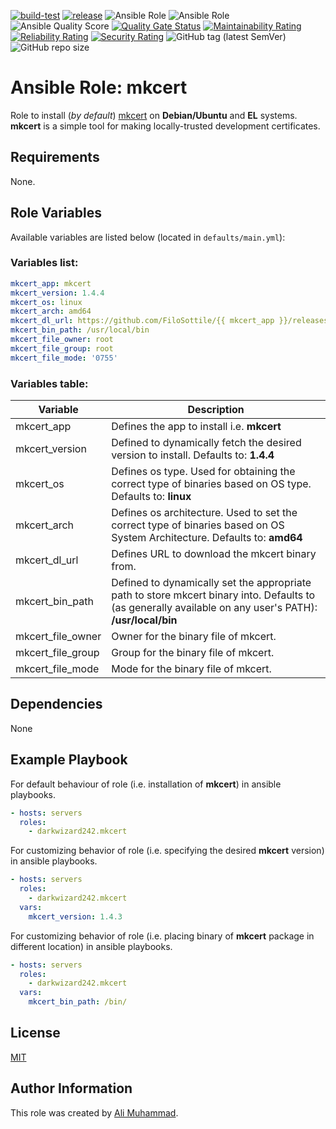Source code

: [![build-test](https://github.com/darkwizard242/ansible-role-mkcert/workflows/build-and-test/badge.svg?branch=master)](https://github.com/darkwizard242/ansible-role-mkcert/actions?query=workflow%3Abuild-and-test) [![release](https://github.com/darkwizard242/ansible-role-mkcert/workflows/release/badge.svg)](https://github.com/darkwizard242/ansible-role-mkcert/actions?query=workflow%3Arelease) ![Ansible Role](https://img.shields.io/ansible/role/47488?color=dark%20green%20) ![Ansible Role](https://img.shields.io/ansible/role/d/47488?label=role%20downloads) ![Ansible Quality Score](https://img.shields.io/ansible/quality/47488?label=ansible%20quality%20score) [![Quality Gate Status](https://sonarcloud.io/api/project_badges/measure?project=ansible-role-mkcert&metric=alert_status)](https://sonarcloud.io/dashboard?id=ansible-role-mkcert) [![Maintainability Rating](https://sonarcloud.io/api/project_badges/measure?project=ansible-role-mkcert&metric=sqale_rating)](https://sonarcloud.io/dashboard?id=ansible-role-mkcert) [![Reliability Rating](https://sonarcloud.io/api/project_badges/measure?project=ansible-role-mkcert&metric=reliability_rating)](https://sonarcloud.io/dashboard?id=ansible-role-mkcert) [![Security Rating](https://sonarcloud.io/api/project_badges/measure?project=ansible-role-mkcert&metric=security_rating)](https://sonarcloud.io/dashboard?id=ansible-role-mkcert) ![GitHub tag (latest SemVer)](https://img.shields.io/github/tag/darkwizard242/ansible-role-mkcert?label=release) ![GitHub repo size](https://img.shields.io/github/repo-size/darkwizard242/ansible-role-mkcert?color=orange&style=flat-square)

# Ansible Role: mkcert

Role to install (_by default_) [mkcert](https://github.com/FiloSottile/mkcert) on **Debian/Ubuntu** and **EL** systems. **mkcert** is a simple tool for making locally-trusted development certificates.

## Requirements

None.

## Role Variables

Available variables are listed below (located in `defaults/main.yml`):

### Variables list:

```yaml
mkcert_app: mkcert
mkcert_version: 1.4.4
mkcert_os: linux
mkcert_arch: amd64
mkcert_dl_url: https://github.com/FiloSottile/{{ mkcert_app }}/releases/download/v{{ mkcert_version }}/{{ mkcert_app }}-v{{ mkcert_version }}-{{ mkcert_os }}-{{ mkcert_arch }}
mkcert_bin_path: /usr/local/bin
mkcert_file_owner: root
mkcert_file_group: root
mkcert_file_mode: '0755'
```

### Variables table:

Variable          | Description
----------------- | --------------------------------------------------------------------------------------------------------------------------------------------------------
mkcert_app        | Defines the app to install i.e. **mkcert**
mkcert_version    | Defined to dynamically fetch the desired version to install. Defaults to: **1.4.4**
mkcert_os         | Defines os type. Used for obtaining the correct type of binaries based on OS type. Defaults to: **linux**
mkcert_arch       | Defines os architecture. Used to set the correct type of binaries based on OS System Architecture. Defaults to: **amd64**
mkcert_dl_url     | Defines URL to download the mkcert binary from.
mkcert_bin_path   | Defined to dynamically set the appropriate path to store mkcert binary into. Defaults to (as generally available on any user's PATH): **/usr/local/bin**
mkcert_file_owner | Owner for the binary file of mkcert.
mkcert_file_group | Group for the binary file of mkcert.
mkcert_file_mode  | Mode for the binary file of mkcert.

## Dependencies

None

## Example Playbook

For default behaviour of role (i.e. installation of **mkcert**) in ansible playbooks.

```yaml
- hosts: servers
  roles:
    - darkwizard242.mkcert
```

For customizing behavior of role (i.e. specifying the desired **mkcert** version) in ansible playbooks.

```yaml
- hosts: servers
  roles:
    - darkwizard242.mkcert
  vars:
    mkcert_version: 1.4.3
```

For customizing behavior of role (i.e. placing binary of **mkcert** package in different location) in ansible playbooks.

```yaml
- hosts: servers
  roles:
    - darkwizard242.mkcert
  vars:
    mkcert_bin_path: /bin/
```

## License

[MIT](https://github.com/darkwizard242/ansible-role-mkcert/blob/master/LICENSE)

## Author Information

This role was created by [Ali Muhammad](https://www.linkedin.com/in/ali-muhammad-759791130/).
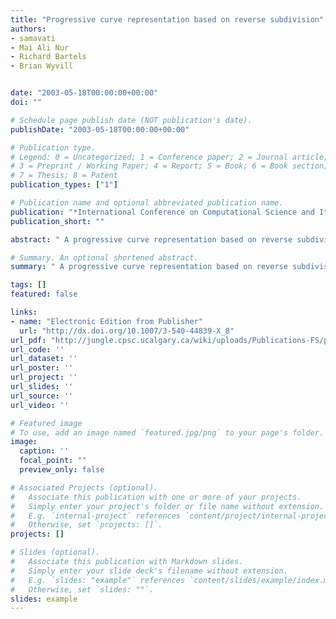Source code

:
 ```yaml
---
title: "Progressive curve representation based on reverse subdivision"
authors:
- samavati
- Mai Ali Nur
- Richard Bartels
- Brian Wyvill


date: "2003-05-18T00:00:00+00:00"
doi: ""

# Schedule page publish date (NOT publication's date).
publishDate: "2003-05-18T00:00:00+00:00"

# Publication type.
# Legend: 0 = Uncategorized; 1 = Conference paper; 2 = Journal article;
# 3 = Preprint / Working Paper; 4 = Report; 5 = Book; 6 = Book section;
# 7 = Thesis; 8 = Patent
publication_types: ["1"]

# Publication name and optional abbreviated publication name.
publication: "*International Conference on Computational Science and Its Applications (Springer, Berlin, Heidelberg)*"
publication_short: ""

abstract: " A progressive curve representation based on reverse subdivision is introduced. Multiresolution structures for common subdivision rules that have both banded reconstruction and decomposition filters are produced. Multiresolution filters are usually applied to the whole curve uniformly, while progressive curves are based on collapse and split operations that can be applied locally on any portion of a curve. In this work, firstly, small width multiresolution filters are constructed based on the reverse of the cubic B-spline subdivision. The collapse and split operations are replaced by a local decomposition and reconstruction process. Second, an efficient algorithm and data structures are presented to allow for the resulting progressive curve. Third, both a user-controlled and an automatic method to select a portion of the curve for reconstruction or decomposition are described. The technique introduced has various …"

# Summary. An optional shortened abstract.
summary: " A progressive curve representation based on reverse subdivision is introduced. Multiresolution structures for common subdivision rules that have both banded reconstruction and decomposition filters are produced. Multiresolution filters are usually applied to the whole curve uniformly, while progressive curves are based on collapse and split operations that can be applied locally on any portion of a curve. In this work, firstly, small width multiresolution filters are constructed based on the re..."

tags: []
featured: false

links:
- name: "Electronic Edition from Publisher"
  url: "http://dx.doi.org/10.1007/3-540-44839-X_8"
url_pdf: "http://jungle.cpsc.ucalgary.ca/wiki/uploads/Publications-FS/prog-curve-iccsa2003-samavati.pdf"
url_code: ''
url_dataset: ''
url_poster: ''
url_project: ''
url_slides: ''
url_source: ''
url_video: ''

# Featured image
# To use, add an image named `featured.jpg/png` to your page's folder. 
image:
  caption: ''
  focal_point: ""
  preview_only: false

# Associated Projects (optional).
#   Associate this publication with one or more of your projects.
#   Simply enter your project's folder or file name without extension.
#   E.g. `internal-project` references `content/project/internal-project/index.md`.
#   Otherwise, set `projects: []`.
projects: []

# Slides (optional).
#   Associate this publication with Markdown slides.
#   Simply enter your slide deck's filename without extension.
#   E.g. `slides: "example"` references `content/slides/example/index.md`.
#   Otherwise, set `slides: ""`.
slides: example
---
```

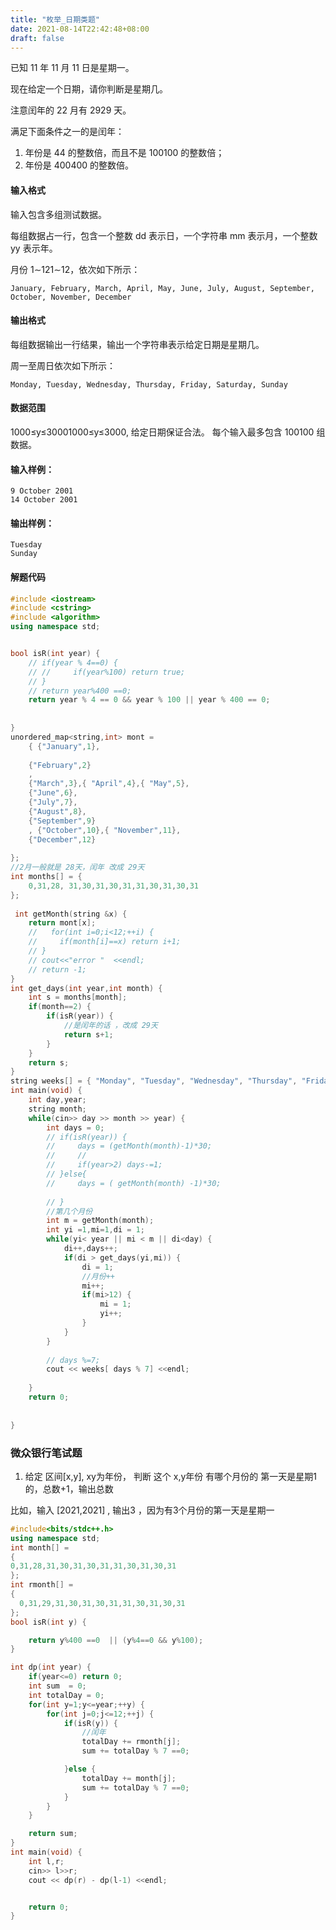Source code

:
 ```yaml
---
title: "枚举_日期类题"
date: 2021-08-14T22:42:48+08:00
draft: false
---
```




已知 11 年 11 月 11 日是星期一。

现在给定一个日期，请你判断是星期几。

注意闰年的 22 月有 2929 天。

满足下面条件之一的是闰年：

1. 年份是 44 的整数倍，而且不是 100100 的整数倍；
2. 年份是 400400 的整数倍。

#### 输入格式

输入包含多组测试数据。

每组数据占一行，包含一个整数 dd 表示日，一个字符串 mm 表示月，一个整数 yy 表示年。

月份 1∼121∼12，依次如下所示：

```
January, February, March, April, May, June, July, August, September, October, November, December
```

#### 输出格式

每组数据输出一行结果，输出一个字符串表示给定日期是星期几。

周一至周日依次如下所示：

```
Monday, Tuesday, Wednesday, Thursday, Friday, Saturday, Sunday
```

#### 数据范围

1000≤y≤30001000≤y≤3000,
给定日期保证合法。
每个输入最多包含 100100 组数据。

#### 输入样例：

```
9 October 2001
14 October 2001
```

#### 输出样例：

```
Tuesday
Sunday
```



#### 解题代码



```cpp
#include <iostream>
#include <cstring>
#include <algorithm>
using namespace std;


bool isR(int year) {
    // if(year % 4==0) {
    // //     if(year%100) return true;
    // }
    // return year%400 ==0;
    return year % 4 == 0 && year % 100 || year % 400 == 0;
    
    
}
unordered_map<string,int> mont = 
    { {"January",1},
    
    {"February",2}
    ,
    {"March",3},{ "April",4},{ "May",5},
    {"June",6},
    {"July",7},
    {"August",8},
    {"September",9}
    , {"October",10},{ "November",11},
    {"December",12} 
        
};
//2月一般就是 28天，闰年 改成 29天
int months[] = {
    0,31,28, 31,30,31,30,31,31,30,31,30,31
};
 
 int getMonth(string &x) {
    return mont[x];
    //   for(int i=0;i<12;++i) {
    //     if(month[i]==x) return i+1;
    // }
    // cout<<"error "  <<endl;
    // return -1;
}
int get_days(int year,int month) {
    int s = months[month];
    if(month==2) {
        if(isR(year)) {
            //是闰年的话 ，改成 29天
            return s+1;
        }
    }
    return s;
}
string weeks[] = { "Monday", "Tuesday", "Wednesday", "Thursday", "Friday", "Saturday","Sunday"};
int main(void) {
    int day,year;
    string month;
    while(cin>> day >> month >> year) {
        int days = 0;
        // if(isR(year)) {
        //     days = (getMonth(month)-1)*30;
        //     //
        //     if(year>2) days-=1;
        // }else{
        //     days = ( getMonth(month) -1)*30;
            
        // }
        //第几个月份
        int m = getMonth(month);
        int yi =1,mi=1,di = 1;
        while(yi< year || mi < m || di<day) {
            di++,days++;
            if(di > get_days(yi,mi)) {
                di = 1;
                //月份++
                mi++;
                if(mi>12) {
                    mi = 1;
                    yi++;
                }
            }
        }
        
        // days %=7;
        cout << weeks[ days % 7] <<endl;
    
    }
    return 0;
    
    
}
```













### 微众银行笔试题



1. 给定 区间[x,y], xy为年份， 判断 这个 x,y年份 有哪个月份的 第一天是星期1的，总数+1，输出总数



比如，输入 [2021,2021] , 输出3 ，因为有3个月份的第一天是星期一



```cpp
#include<bits/stdc++.h>
using namespace std;
int month[] =
{
0,31,28,31,30,31,30,31,31,30,31,30,31
};
int rmonth[] =
{
  0,31,29,31,30,31,30,31,31,30,31,30,31
};
bool isR(int y) {

    return y%400 ==0  || (y%4==0 && y%100);
}

int dp(int year) {
    if(year<=0) return 0;
    int sum  = 0;
    int totalDay = 0;
    for(int y=1;y<=year;++y) {
        for(int j=0;j<=12;++j) {
            if(isR(y)) {
                //闰年
                totalDay += rmonth[j];
                sum += totalDay % 7 ==0;

            }else {
                totalDay += month[j];
                sum += totalDay % 7 ==0;
            }
        }
    }

    return sum;
}
int main(void) {
    int l,r;
    cin>> l>>r;
    cout << dp(r) - dp(l-1) <<endl;


    return 0;
}

```















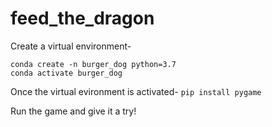 # feed_the_dragon

Create a virtual environment-
```
conda create -n burger_dog python=3.7
conda activate burger_dog 
```
Once the virtual evironment is activated- `pip install pygame`

Run the game and give it a try!
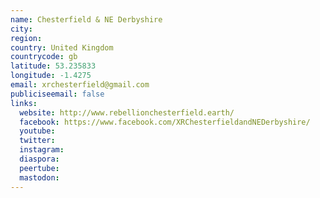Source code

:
 ```yaml
---
name: Chesterfield & NE Derbyshire
city:
region:
country: United Kingdom
countrycode: gb
latitude: 53.235833
longitude: -1.4275
email: xrchesterfield@gmail.com
publiciseemail: false
links:
  website: http://www.rebellionchesterfield.earth/
  facebook: https://www.facebook.com/XRChesterfieldandNEDerbyshire/
  youtube:
  twitter:
  instagram:
  diaspora:
  peertube:
  mastodon:
---
```

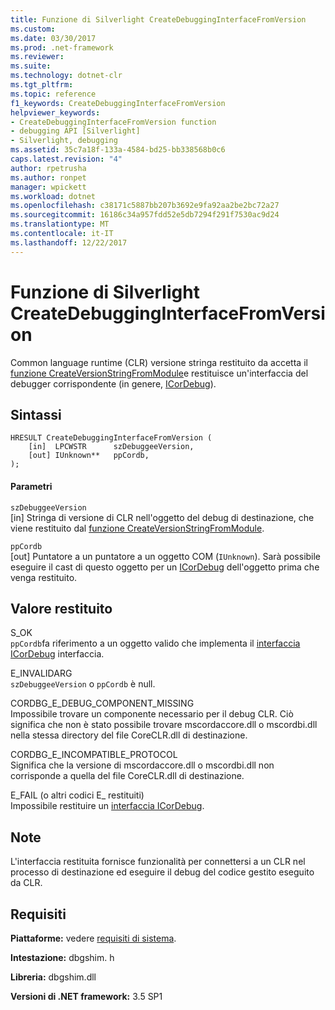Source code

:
 ```yaml
---
title: Funzione di Silverlight CreateDebuggingInterfaceFromVersion
ms.custom: 
ms.date: 03/30/2017
ms.prod: .net-framework
ms.reviewer: 
ms.suite: 
ms.technology: dotnet-clr
ms.tgt_pltfrm: 
ms.topic: reference
f1_keywords: CreateDebuggingInterfaceFromVersion
helpviewer_keywords:
- CreateDebuggingInterfaceFromVersion function
- debugging API [Silverlight]
- Silverlight, debugging
ms.assetid: 35c7a18f-133a-4584-bd25-bb338568b0c6
caps.latest.revision: "4"
author: rpetrusha
ms.author: ronpet
manager: wpickett
ms.workload: dotnet
ms.openlocfilehash: c38171c5887bb207b3692e9fa92aa2be2bc72a27
ms.sourcegitcommit: 16186c34a957fdd52e5db7294f291f7530ac9d24
ms.translationtype: MT
ms.contentlocale: it-IT
ms.lasthandoff: 12/22/2017
---
```

# <a name="createdebugginginterfacefromversion-function-for-silverlight"></a>Funzione di Silverlight CreateDebuggingInterfaceFromVersion
Common language runtime (CLR) versione stringa restituito da accetta il [funzione CreateVersionStringFromModule](../../../../docs/framework/unmanaged-api/debugging/createversionstringfrommodule-function.md)e restituisce un'interfaccia del debugger corrispondente (in genere, [ICorDebug](../../../../docs/framework/unmanaged-api/debugging/icordebug-interface.md)).  
  
## <a name="syntax"></a>Sintassi  
  
```  
HRESULT CreateDebuggingInterfaceFromVersion (  
    [in]  LPCWSTR      szDebuggeeVersion,  
    [out] IUnknown**   ppCordb,  
);  
```  
  
#### <a name="parameters"></a>Parametri  
 `szDebuggeeVersion`  
 [in] Stringa di versione di CLR nell'oggetto del debug di destinazione, che viene restituito dal [funzione CreateVersionStringFromModule](../../../../docs/framework/unmanaged-api/debugging/createversionstringfrommodule-function.md).  
  
 `ppCordb`  
 [out] Puntatore a un puntatore a un oggetto COM (`IUnknown`). Sarà possibile eseguire il cast di questo oggetto per un [ICorDebug](../../../../docs/framework/unmanaged-api/debugging/icordebug-interface.md) dell'oggetto prima che venga restituito.  
  
## <a name="return-value"></a>Valore restituito  
 S_OK  
 `ppCordb`fa riferimento a un oggetto valido che implementa il [interfaccia ICorDebug](../../../../docs/framework/unmanaged-api/debugging/icordebug-interface.md) interfaccia.  
  
 E_INVALIDARG  
 `szDebuggeeVersion` o `ppCordb` è null.  
  
 CORDBG_E_DEBUG_COMPONENT_MISSING  
 Impossibile trovare un componente necessario per il debug CLR. Ciò significa che non è stato possibile trovare mscordaccore.dll o mscordbi.dll nella stessa directory del file CoreCLR.dll di destinazione.  
  
 CORDBG_E_INCOMPATIBLE_PROTOCOL  
 Significa che la versione di mscordaccore.dll o mscordbi.dll non corrisponde a quella del file CoreCLR.dll di destinazione.  
  
 E_FAIL (o altri codici E_ restituiti)  
 Impossibile restituire un [interfaccia ICorDebug](../../../../docs/framework/unmanaged-api/debugging/icordebug-interface.md).  
  
## <a name="remarks"></a>Note  
 L'interfaccia restituita fornisce funzionalità per connettersi a un CLR nel processo di destinazione ed eseguire il debug del codice gestito eseguito da CLR.  
  
## <a name="requirements"></a>Requisiti  
 **Piattaforme:** vedere [requisiti di sistema](../../../../docs/framework/get-started/system-requirements.md).  
  
 **Intestazione:** dbgshim. h  
  
 **Libreria:** dbgshim.dll  
  
 **Versioni di .NET framework:** 3.5 SP1
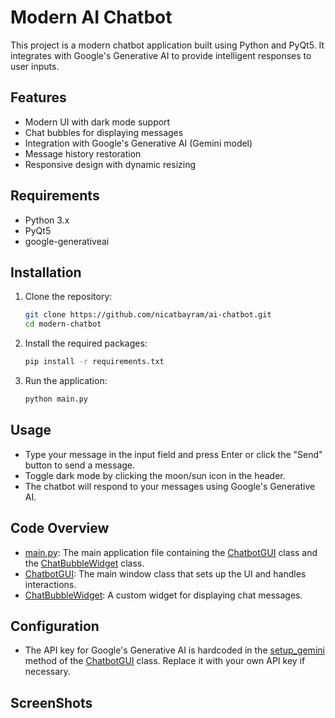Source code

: # Modern AI Chatbot

This project is a modern chatbot application built using Python and PyQt5. It integrates with Google's Generative AI to provide intelligent responses to user inputs.

## Features

- Modern UI with dark mode support
- Chat bubbles for displaying messages
- Integration with Google's Generative AI (Gemini model)
- Message history restoration
- Responsive design with dynamic resizing

## Requirements

- Python 3.x
- PyQt5
- google-generativeai

## Installation

1. Clone the repository:
    ```sh
    git clone https://github.com/nicatbayram/ai-chatbot.git
    cd modern-chatbot
    ```

2. Install the required packages:
    ```sh
    pip install -r requirements.txt
    ```

3. Run the application:
    ```sh
    python main.py
    ```

## Usage

- Type your message in the input field and press Enter or click the "Send" button to send a message.
- Toggle dark mode by clicking the moon/sun icon in the header.
- The chatbot will respond to your messages using Google's Generative AI.

## Code Overview

- [main.py](http://_vscodecontentref_/0): The main application file containing the [ChatbotGUI](http://_vscodecontentref_/1) class and the [ChatBubbleWidget](http://_vscodecontentref_/2) class.
- [ChatbotGUI](http://_vscodecontentref_/3): The main window class that sets up the UI and handles interactions.
- [ChatBubbleWidget](http://_vscodecontentref_/4): A custom widget for displaying chat messages.

## Configuration

- The API key for Google's Generative AI is hardcoded in the [setup_gemini](http://_vscodecontentref_/5) method of the [ChatbotGUI](http://_vscodecontentref_/6) class. Replace it with your own API key if necessary.

## ScreenShots
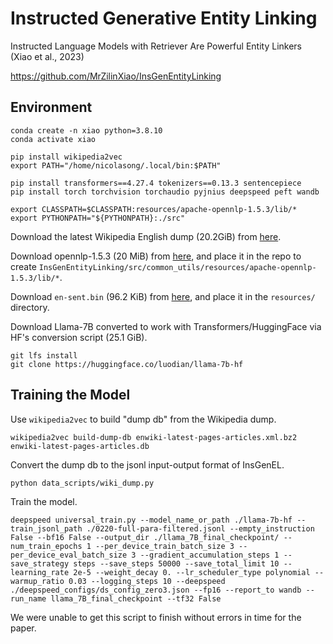 # Instructed Generative Entity Linking

Instructed Language Models with Retriever Are Powerful Entity Linkers (Xiao et al., 2023)

<https://github.com/MrZilinXiao/InsGenEntityLinking>

## Environment

```shell
conda create -n xiao python=3.8.10
conda activate xiao

pip install wikipedia2vec
export PATH="/home/nicolasong/.local/bin:$PATH"

pip install transformers==4.27.4 tokenizers==0.13.3 sentencepiece
pip install torch torchvision torchaudio pyjnius deepspeed peft wandb

export CLASSPATH=$CLASSPATH:resources/apache-opennlp-1.5.3/lib/*
export PYTHONPATH="${PYTHONPATH}:./src"
```

Download the latest Wikipedia English dump (20.2GiB) from [here](https://dumps.wikimedia.org/enwiki/latest/enwiki-latest-pages-articles.xml.bz2).

Download opennlp-1.5.3 (20 MiB) from [here](https://archive.apache.org/dist/opennlp/opennlp-1.5.3/), and place it in the repo to create `InsGenEntityLinking/src/common_utils/resources/apache-opennlp-1.5.3/lib/*`.

Download `en-sent.bin` (96.2 KiB) from [here](https://opennlp.sourceforge.net/models-1.5/), and place it in the `resources/` directory.

Download Llama-7B converted to work with Transformers/HuggingFace via HF's conversion script (25.1 GiB).

```shell
git lfs install
git clone https://huggingface.co/luodian/llama-7b-hf
```

## Training the Model

Use `wikipedia2vec` to build "dump db" from the Wikipedia dump.

```shell
wikipedia2vec build-dump-db enwiki-latest-pages-articles.xml.bz2 enwiki-latest-pages-articles.db
```

Convert the dump db to the jsonl input-output format of InsGenEL.

```shell
python data_scripts/wiki_dump.py
```

Train the model.

```shell
deepspeed universal_train.py --model_name_or_path ./llama-7b-hf --train_jsonl_path ./0220-full-para-filtered.jsonl --empty_instruction False --bf16 False --output_dir ./llama_7B_final_checkpoint/ --num_train_epochs 1 --per_device_train_batch_size 3 --per_device_eval_batch_size 3 --gradient_accumulation_steps 1 --save_strategy steps --save_steps 50000 --save_total_limit 10 --learning_rate 2e-5 --weight_decay 0. --lr_scheduler_type polynomial --warmup_ratio 0.03 --logging_steps 10 --deepspeed ./deepspeed_configs/ds_config_zero3.json --fp16 --report_to wandb --run_name llama_7B_final_checkpoint --tf32 False
```

We were unable to get this script to finish without errors in time for the paper.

BRIEF »
When a line in the listing has the word "November", return that line.

TASK RESPONSE »
January, February, March, April, May, June, July, August, September, October, November, December
    , {"October",10},{ "November",11},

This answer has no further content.